By Sarah Bennett
Photography by Wonho Frank Lee
It didn’t take long after Cambodians first started coming to Long Beach as refugees 40 years ago that the first Khmer restaurants appeared. After the brutal Khmer Rouge regime killed millions of their own people and decimated a vibrant culture in the name of communism, those who fled did their best to rebuild the only way they knew how — through food.
“One thing about us: we find our survival through food, so to be able to go out and get our own ingredients was big,” says Visoth Tarak Ouk, aka Chef T, the executive chef at Federal Bar in Long Beach, who moved to the city as a baby and remembers Cambodia Town’s early days. Today, Long Beach is home to the largest population of Cambodians anywhere in the United States.
In the early 1980s, neighborhood markets where uncommon spices and tropical fruits could be purchased for home cooking began to spring up. Then came restaurants like Phnom Penh Noodle (1985) and gilded nightclubs like New Paradise (now Legend Seafood) that doubled as community centers. They’re where immigrants who came from the Killing Fields could show off their new clothes and cars while eating opulent seafood dinners and dancing under sequin-studded karaoke singers.

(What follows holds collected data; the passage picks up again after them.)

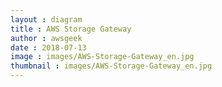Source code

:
```yaml
---
layout : diagram
title : AWS Storage Gateway
author : awsgeek
date : 2018-07-13
image : images/AWS-Storage-Gateway_en.jpg
thumbnail : images/AWS-Storage-Gateway_en.jpg
---
```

In the span of a few decades, the once-Latino-dominant Anaheim Street became the heart of not just Long Beach’s Cambodian community, but America’s. Today, Long Beach as a whole has become a destination for homesick Cambodians seeking flavors of home, and for Westerners eager to dine on Khmer food for the first (or millionth) time.
If you ever need a reminder of the complex, otherworldly flavors that define Cambodian cooking, drive down to Long Beach and order a plate of amok trey from Cambodia Town Food and Music, the restaurant formerly known as Sophy’s, on Pacific Coast Highway. The dish — a spice-rubbed whitefish steamed in coconut milk curry until it achieves a souffle consistency — is a Cambodian specialty that offers a quick tour through the tangy, fishy, spicy, herbal wonderland that define the cuisine in this Southeast Asian country. It’s a flavor profile particular to the country’s signature spice blend kreung, a combination of lemongrass, turmeric, galangal, makrut lime leaves, and more.
Down the street, you can dig even deeper into the labor-intensive meals of Khmer cuisine at Phnom Penh Noodle Shack, a tiny breakfast and lunch spot specializing in what is essentially Cambodia’s pho: a pork and beef noodle soup called kuy teav. The bone-filled broth takes hours to make and when it’s done, it’s loaded with offal and dropped otherwise plain, so you can load it up with a buffet of tableside condiments like fish sauce, fermented red beans, and vinegar-soaked chiles.